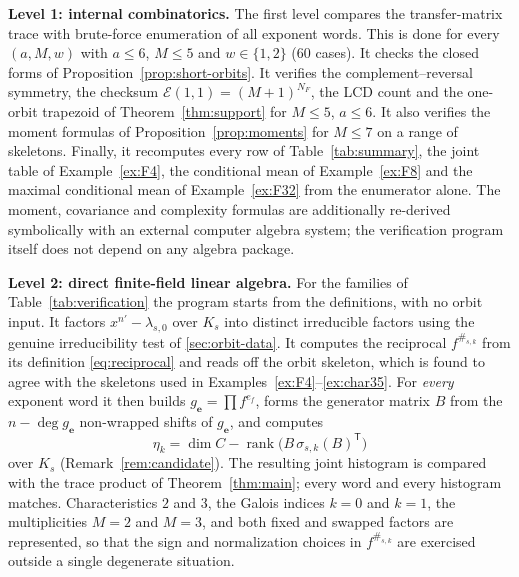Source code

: \documentclass[preprint,12pt,a4paper]{elsarticle}
\newcommand{\Epoly}{\mathscr E}
\newcommand{\rank}{\operatorname{rank}}
\theoremstyle{definition}
\theoremstyle{remark}
\begin{document}
\noindent\textbf{Level 1: internal combinatorics.}  The first level
compares the transfer-matrix trace with brute-force enumeration of all exponent
words. This is done for every $(a,M,w)$ with $a\leq6$, $M\leq5$ and
$w\in\{1,2\}$ (60 cases). It checks the closed forms of
Proposition~\ref{prop:short-orbits}. It verifies the complement--reversal
symmetry, the checksum $\Epoly(1,1)=(M+1)^{N_F}$, the LCD count and the
one-orbit trapezoid of Theorem~\ref{thm:support} for $M\leq5$, $a\leq6$. It
also verifies the moment formulas of Proposition~\ref{prop:moments} for
$M\leq7$ on a range of skeletons. Finally, it recomputes every row of
Table~\ref{tab:summary}, the joint table of Example~\ref{ex:F4}, the
conditional mean of Example~\ref{ex:F8} and the maximal conditional mean of
Example~\ref{ex:F32} from the enumerator alone.
The moment, covariance and complexity formulas are additionally re-derived
symbolically with an external computer algebra system; the verification program
itself does not depend on any algebra package.

\noindent\textbf{Level 2: direct finite-field linear algebra.}  For the families of
Table~\ref{tab:verification} the program starts from the definitions, with no
orbit input. It factors $x^{n'}-\lambda_{s,0}$ over $K_s$ into distinct
irreducible factors using the genuine irreducibility test of
\ref{sec:orbit-data}. It computes the reciprocal $f^{\#_{s,k}}$ from its
definition \eqref{eq:reciprocal} and reads off the orbit skeleton, which is
found to agree with the skeletons used in
Examples~\ref{ex:F4}--\ref{ex:char35}. For \emph{every} exponent word it then
builds $g_{\mathbf{e}}=\prod f^{e_f}$, forms the generator matrix $B$ from the
$n-\deg g_{\mathbf{e}}$ non-wrapped shifts of $g_{\mathbf{e}}$, and computes
\[
\eta_k=\dim C-\rank\bigl(B\,\sigma_{s,k}(B)^{\mathsf T}\bigr)
\]
over $K_s$ (Remark~\ref{rem:candidate}).  The resulting joint histogram is
compared with the trace product of Theorem~\ref{thm:main}; every word and every
histogram matches.  Characteristics $2$ and $3$, the Galois indices $k=0$ and
$k=1$, the multiplicities $M=2$ and $M=3$, and both fixed and swapped factors
are represented, so that the sign and normalization choices in $f^{\#_{s,k}}$
are exercised outside a single degenerate situation.
\end{document}
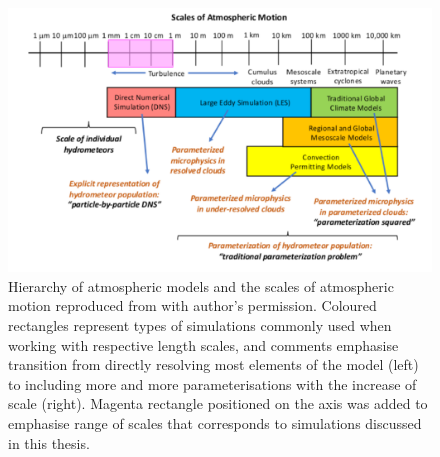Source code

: 
\begin{figure}
\centering
\includegraphics[width=13cm]{figures/0-01_atmo-scales.png}
\caption{
Hierarchy of atmospheric models and the scales of atmospheric motion reproduced from \textcite{Morrison2020} with author's permission.
Coloured rectangles represent types of simulations commonly used when working with respective length scales, and comments emphasise transition from directly resolving most elements of the model (left) to including more and more parameterisations with the increase of scale (right).
Magenta rectangle positioned on the axis was added to emphasise range of scales that corresponds to simulations discussed in this thesis.}
\label{fig:atmo-scales}
\end{figure}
§ §
Task instructions » Give back, word for word, only the lines above from the line holding "the joint table" to the line holding "It computes the", both included.

Result for this exercise »
Table~\ref{tab:summary}, the joint table of Example~\ref{ex:F4}, the
conditional mean of Example~\ref{ex:F8} and the maximal conditional mean of
Example~\ref{ex:F32} from the enumerator alone.
The moment, covariance and complexity formulas are additionally re-derived
symbolically with an external computer algebra system; the verification program
itself does not depend on any algebra package.

\noindent\textbf{Level 2: direct finite-field linear algebra.}  For the families of
Table~\ref{tab:verification} the program starts from the definitions, with no
orbit input. It factors $x^{n'}-\lambda_{s,0}$ over $K_s$ into distinct
irreducible factors using the genuine irreducibility test of
\ref{sec:orbit-data}. It computes the reciprocal $f^{\#_{s,k}}$ from its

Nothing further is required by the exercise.